◆ Activity ◆
All entries need to be written out verbatim, with pictures omitted.

-.-.-

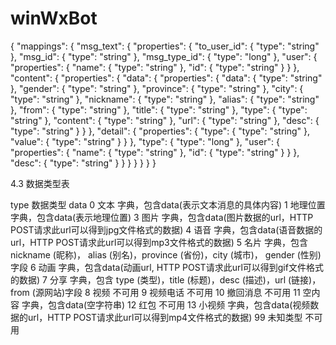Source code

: # winWxBot
{
  "mappings": {
    "msg_text": {
      "properties": {
        "to_user_id": {
          "type": "string"
        },
        "msg_id": {
          "type": "string"
        },
        "msg_type_id": {
          "type": "long"
        },
        "user": {
          "properties": {
            "name": {
              "type": "string"
            },
            "id": {
              "type": "string"
            }
          }
        },
        "content": {
          "properties": {
            "data": {
              "properties": {
                "data": {
                  "type": "string"
                },
                "gender": {
                  "type": "string"
                },
                "province": {
                  "type": "string"
                },
                "city": {
                  "type": "string"
                },
                "nickname": {
                  "type": "string"
                },
                "alias": {
                  "type": "string"
                },
                "from": {
                  "type": "string"
                },
                "title": {
                  "type": "string"
                },
                "type": {
                  "type": "string"
                },
                "content": {
                  "type": "string"
                },
                "url": {
                  "type": "string"
                },
                "desc": {
                  "type": "string"
                }
              }
            },
            "detail": {
              "properties": {
                "type": {
                  "type": "string"
                },
                "value": {
                  "type": "string"
                }
              }
            },
            "type": {
              "type": "long"
            },
            "user": {
              "properties": {
                "name": {
                  "type": "string"
                },
                "id": {
                  "type": "string"
                }
              }
            },
            "desc": {
              "type": "string"
            }
          }
        }
      }
    }
  }
}




4.3 数据类型表

type	数据类型	data
0	文本	字典，包含data(表示文本消息的具体内容)
1	地理位置	字典，包含data(表示地理位置)
3	图片	字典，包含data(图片数据的url，HTTP POST请求此url可以得到jpg文件格式的数据)
4	语音	字典，包含data(语音数据的url，HTTP POST请求此url可以得到mp3文件格式的数据)
5	名片	字典，包含 nickname (昵称)， alias (别名)，province (省份)，city (城市)， gender (性别)字段
6	动画	字典，包含data(动画url, HTTP POST请求此url可以得到gif文件格式的数据)
7	分享	字典，包含 type (类型)，title (标题)，desc (描述)，url (链接)，from (源网站)字段
8	视频	不可用
9	视频电话	不可用
10	撤回消息	不可用
11	空内容	字典，包含data(空字符串)
12	红包	不可用
13	小视频	字典，包含data(视频数据的url，HTTP POST请求此url可以得到mp4文件格式的数据)
99	未知类型	不可用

-.-.-

◆ Answer section ◆
Source code

: # winWxBot
{
  "mappings": {
    "msg_text": {
      "properties": {
        "to_user_id": {
          "type": "string"
        },
        "msg_id": {
          "type": "string"
        },
        "msg_type_id": {
          "type": "long"
        },
        "user": {
          "properties": {
            "name": {
              "type": "string"
            },
            "id": {
              "type": "string"
            }
          }
        },
        "content": {
          "properties": {
            "data": {
              "properties": {
                "data": {
                  "type": "string"
                },
                "gender": {
                  "type": "string"
                },
                "province": {
                  "type": "string"
                },
                "city": {
                  "type": "string"
                },
                "nickname": {
                  "type": "string"
                },
                "alias": {
                  "type": "string"
                },
                "from": {
                  "type": "string"
                },
                "title": {
                  "type": "string"
                },
                "type": {
                  "type": "string"
                },
                "content": {
                  "type": "string"
                },
                "url": {
                  "type": "string"
                },
                "desc": {
                  "type": "string"
                }
              }
            },
            "detail": {
              "properties": {
                "type": {
                  "type": "string"
                },
                "value": {
                  "type": "string"
                }
              }
            },
            "type": {
              "type": "long"
            },
            "user": {
              "properties": {
                "name": {
                  "type": "string"
                },
                "id": {
                  "type": "string"
                }
              }
            },
            "desc": {
              "type": "string"
            }
          }
        }
      }
    }
  }
}




4.3 数据类型表

type	数据类型	data
0	文本	字典，包含data(表示文本消息的具体内容)
1	地理位置	字典，包含data(表示地理位置)
3	图片	字典，包含data(图片数据的url，HTTP POST请求此url可以得到jpg文件格式的数据)
4	语音	字典，包含data(语音数据的url，HTTP POST请求此url可以得到mp3文件格式的数据)
5	名片	字典，包含 nickname (昵称)， alias (别名)，province (省份)，city (城市)， gender (性别)字段
6	动画	字典，包含data(动画url, HTTP POST请求此url可以得到gif文件格式的数据)
7	分享	字典，包含 type (类型)，title (标题)，desc (描述)，url (链接)，from (源网站)字段
8	视频	不可用
9	视频电话	不可用
10	撤回消息	不可用
11	空内容	字典，包含data(空字符串)
12	红包	不可用
13	小视频	字典，包含data(视频数据的url，HTTP POST请求此url可以得到mp4文件格式的数据)
99	未知类型	不可用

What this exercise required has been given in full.